Last Update: March 2, 2020
Multiple regression assumptions consist of independent variables correct specification, independent variables no linear dependence, regression correct functional form, residuals no autocorrelation, residuals homoscedasticity and residuals normality.
This topic is part of Multiple Regression Analysis with Python course. Feel free to take a look at Course Curriculum.
This tutorial has an educational and informational purpose and doesn’t constitute any type of business, forecasting, trading or investment advice. All content, including code and data, is presented for personal educational use exclusively and with no guarantee of exactness of completeness. Past performance doesn’t guarantee future results. Please read full Disclaimer.
No linear dependence or no multicollinearity consists of regression independent variables not being highly correlated.
This is evaluated through multicollinearity test which consists of calculating an inverted correlation matrix of independent variables and assessing its main diagonal values.
- If main diagonal values were greater than five but less than ten, independent variables might have been highly correlated.
- If main diagonal values were greater than ten, independent variables were highly correlated.
1. Python code example.
1.1. Import Python packages [1].
import numpy as np
import pandas as pd
import matplotlib.pyplot as plt
1.2. Multicollinearity test data.
- Data: S&P 500® index replicating ETF (ticker symbol: SPY) adjusted close prices arithmetic monthly returns, 1 Year U.S. Treasury Bill Yield, 10 Years U.S. Treasury Note Yield, Merrill Lynch U.S. High Yield Corporate Bond Index Yield effective monthly yields, U.S. Consumer Price Index, U.S. Producer Price Index monthly inflations or deflations, West Texas Intermediate Oil prices arithmetic monthly returns, U.S. Industrial Production Index value, U.S. Personal Consumption Expenditures arithmetic monthly changes (1997-2016).

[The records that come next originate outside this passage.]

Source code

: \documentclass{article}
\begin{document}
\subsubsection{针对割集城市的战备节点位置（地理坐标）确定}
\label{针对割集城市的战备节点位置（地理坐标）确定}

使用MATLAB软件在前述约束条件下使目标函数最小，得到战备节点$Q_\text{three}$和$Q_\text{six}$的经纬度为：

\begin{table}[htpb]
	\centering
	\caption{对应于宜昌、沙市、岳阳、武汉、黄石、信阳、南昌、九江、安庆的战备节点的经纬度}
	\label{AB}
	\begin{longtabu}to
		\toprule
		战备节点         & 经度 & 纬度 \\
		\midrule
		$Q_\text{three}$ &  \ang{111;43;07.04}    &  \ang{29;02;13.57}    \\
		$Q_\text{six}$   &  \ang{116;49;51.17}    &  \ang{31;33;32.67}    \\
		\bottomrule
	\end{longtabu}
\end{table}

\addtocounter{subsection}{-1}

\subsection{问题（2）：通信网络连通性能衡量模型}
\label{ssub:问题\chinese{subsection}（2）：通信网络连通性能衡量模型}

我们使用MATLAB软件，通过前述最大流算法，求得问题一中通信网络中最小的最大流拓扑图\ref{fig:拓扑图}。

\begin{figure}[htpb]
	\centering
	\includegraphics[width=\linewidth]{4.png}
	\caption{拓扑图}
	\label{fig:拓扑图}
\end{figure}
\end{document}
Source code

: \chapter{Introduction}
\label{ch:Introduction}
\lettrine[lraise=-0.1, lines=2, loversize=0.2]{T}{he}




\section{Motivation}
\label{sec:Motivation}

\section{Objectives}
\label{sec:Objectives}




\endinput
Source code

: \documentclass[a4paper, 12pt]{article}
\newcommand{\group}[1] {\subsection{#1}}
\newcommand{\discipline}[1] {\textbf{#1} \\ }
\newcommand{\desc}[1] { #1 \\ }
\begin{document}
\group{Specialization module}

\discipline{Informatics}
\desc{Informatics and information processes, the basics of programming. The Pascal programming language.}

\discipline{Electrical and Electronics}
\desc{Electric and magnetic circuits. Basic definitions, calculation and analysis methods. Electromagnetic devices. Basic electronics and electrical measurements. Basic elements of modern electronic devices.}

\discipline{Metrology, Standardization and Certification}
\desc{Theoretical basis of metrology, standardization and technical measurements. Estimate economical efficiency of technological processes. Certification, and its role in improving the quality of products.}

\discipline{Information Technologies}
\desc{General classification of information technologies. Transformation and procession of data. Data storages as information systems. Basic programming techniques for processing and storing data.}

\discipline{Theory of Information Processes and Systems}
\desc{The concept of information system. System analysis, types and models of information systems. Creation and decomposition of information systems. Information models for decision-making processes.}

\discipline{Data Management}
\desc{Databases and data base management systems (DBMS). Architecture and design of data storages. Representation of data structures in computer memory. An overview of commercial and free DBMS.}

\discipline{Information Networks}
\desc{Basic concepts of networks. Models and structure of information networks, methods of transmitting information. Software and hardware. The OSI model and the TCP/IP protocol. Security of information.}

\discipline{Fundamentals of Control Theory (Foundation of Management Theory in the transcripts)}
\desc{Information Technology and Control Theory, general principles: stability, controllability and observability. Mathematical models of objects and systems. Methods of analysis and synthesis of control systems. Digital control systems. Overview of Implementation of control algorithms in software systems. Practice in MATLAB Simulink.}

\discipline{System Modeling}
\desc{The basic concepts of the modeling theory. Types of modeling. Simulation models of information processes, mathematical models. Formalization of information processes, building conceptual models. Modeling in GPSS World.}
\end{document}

data = pd.read_csv('Data//Multicollinearity-Test-Data.txt', index_col='Date', parse_dates=True)
1. 3. Multicollinearity test calculation and chart.
- Multicollinearity test done only on independent variables.
ivar = data[['t1y', 't10y', 'hyield', 'cpi', 'ppi', 'oil', 'indpro', 'pce']]
In:
pd.set_option('display.max_columns', 8)
print('== Inverted Correlation Matrix ==')
print('')
print(pd.DataFrame(np.linalg.inv(ivar.corr()), index=ivar.columns, columns=ivar.columns))
Out:
t1y t10y hyield cpi ppi oil indpro \
t1y 5.467935 -5.272915 0.776502 -0.275036 0.570422 -0.024870 0.356823
t10y -5.272915 6.617777 -1.630708 -0.016011 -0.584221 0.133328 -0.792149
hyield 0.776502 -1.630708 1.797855 0.156680 0.300730 -0.160866 0.649356
cpi -0.275036 -0.016011 0.156680 2.708274 -1.848520 -0.144473 0.265487
ppi 0.570422 -0.584221 0.300730 -1.848520 3.079372 -0.922318 -0.112324
oil -0.024870 0.133328 -0.160866 -0.144473 -0.922318 1.686173 -0.033936
indpro 0.356823 -0.792149 0.649356 0.265487 -0.112324 -0.033936 1.353335
pce -0.023391 -0.277448 0.285020 -0.396875 0.082269 -0.184198 -0.195657
pce
t1y -0.023391
t10y -0.277448
hyield 0.285020
cpi -0.396875
ppi 0.082269
oil -0.184198
indpro -0.195657
pce 1.365534
fig = plt.figure()
ax = fig.add_subplot(111)
cax = ax.matshow(np.linalg.inv(ivar.corr()), cmap='Blues')
fig.colorbar(cax)
ax.set_xticklabels([''] + ['t1y', 't10y', 'hyield', 'cpi', 'ppi', 'oil', 'indpro', 'pce'])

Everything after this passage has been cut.